Paricalcitol is not expected to inhibit the clearance of drugs metabolized by cytochrome P450 enzymes CYP1A2, CYP2A6, CYP2B6, CYP2C8, CYP2C9, CYP2C19, CYP2D6 CYP2E1 or CYP3A nor induce the clearance of drugs metabolized by CYP2B6, CYP2C9 or CYP3A.
A multiple dose drug-drug interaction study demonstrated that ketoconazole approximately doubled paricalcitol AUC0-¥.
Since paricalcitol is partially metabolized by CYP3A and ketoconazole le is known to be a strong inhibitor of cytochrome P450 3A enzyme, care should be taken while dosing paricalcitol with ketoconazole and other strong P450 3A inhibitors including atazanavir, clarithromycin, indinavir, itraconazole, nefazodone, nelfinavir, ritonavir, saquinavir, telithromycin or voriconazole.

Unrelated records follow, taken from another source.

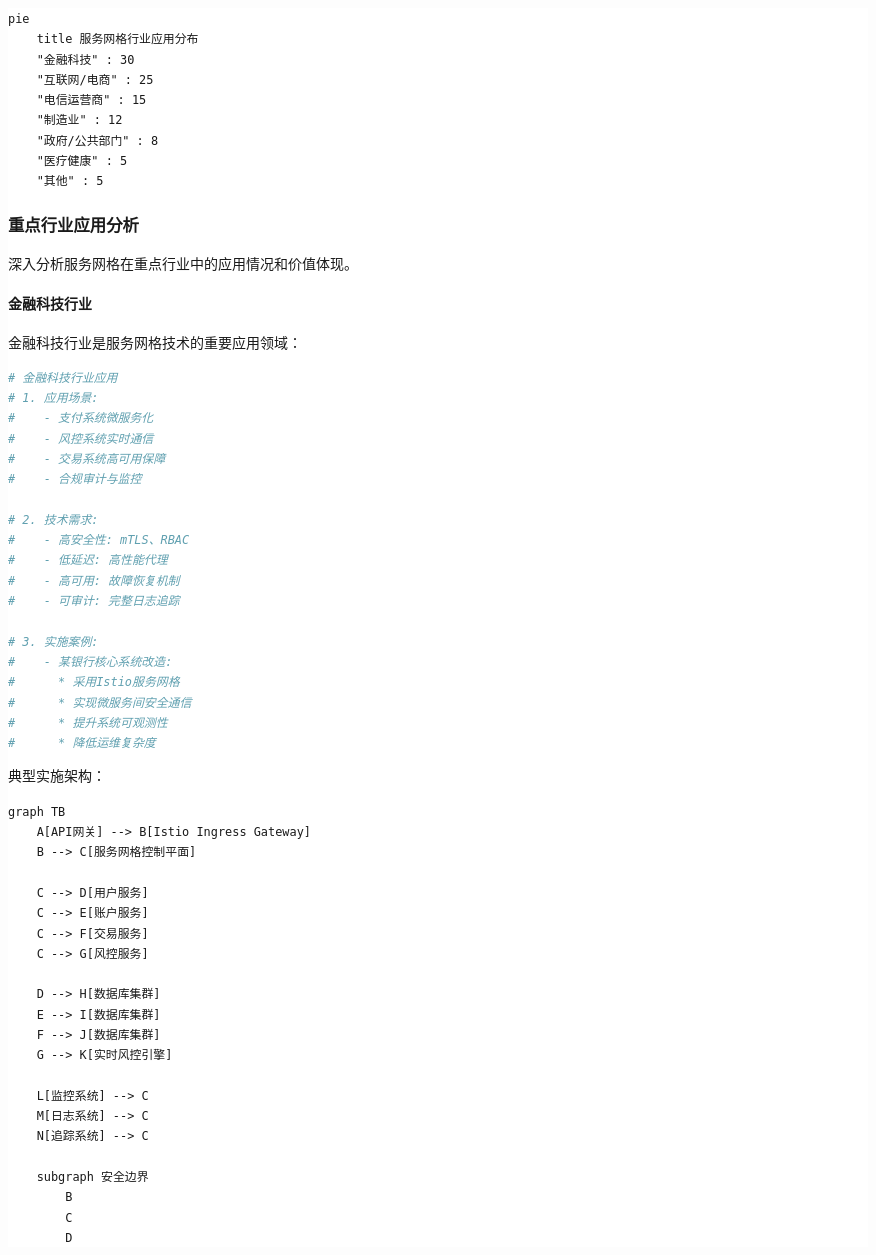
 ```mermaid
pie
    title 服务网格行业应用分布
    "金融科技" : 30
    "互联网/电商" : 25
    "电信运营商" : 15
    "制造业" : 12
    "政府/公共部门" : 8
    "医疗健康" : 5
    "其他" : 5
```

### 重点行业应用分析

深入分析服务网格在重点行业中的应用情况和价值体现。

#### 金融科技行业

金融科技行业是服务网格技术的重要应用领域：

```yaml
# 金融科技行业应用
# 1. 应用场景:
#    - 支付系统微服务化
#    - 风控系统实时通信
#    - 交易系统高可用保障
#    - 合规审计与监控

# 2. 技术需求:
#    - 高安全性: mTLS、RBAC
#    - 低延迟: 高性能代理
#    - 高可用: 故障恢复机制
#    - 可审计: 完整日志追踪

# 3. 实施案例:
#    - 某银行核心系统改造:
#      * 采用Istio服务网格
#      * 实现微服务间安全通信
#      * 提升系统可观测性
#      * 降低运维复杂度
```

典型实施架构：

```mermaid
graph TB
    A[API网关] --> B[Istio Ingress Gateway]
    B --> C[服务网格控制平面]
    
    C --> D[用户服务]
    C --> E[账户服务]
    C --> F[交易服务]
    C --> G[风控服务]
    
    D --> H[数据库集群]
    E --> I[数据库集群]
    F --> J[数据库集群]
    G --> K[实时风控引擎]
    
    L[监控系统] --> C
    M[日志系统] --> C
    N[追踪系统] --> C
    
    subgraph 安全边界
        B
        C
        D
```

Dose adjustment of Zemplar Capsules may be required, and iPTH and serum calcium concentrations should be closely monitored if a patient initiates or discontinues therapy with a strong CYP3A4 inhibitor such as ketoconazole.
Drugs that impair intestinal absorption of fat-soluble vitamins, such as cholestyramine, may interfere with the absorption of Zemplar Capsules.
Zemplar Capsules should not be given to patients with evidence of vitamin D toxicity, hypercalcemia, or hypersensitivity to any ingredient in this product .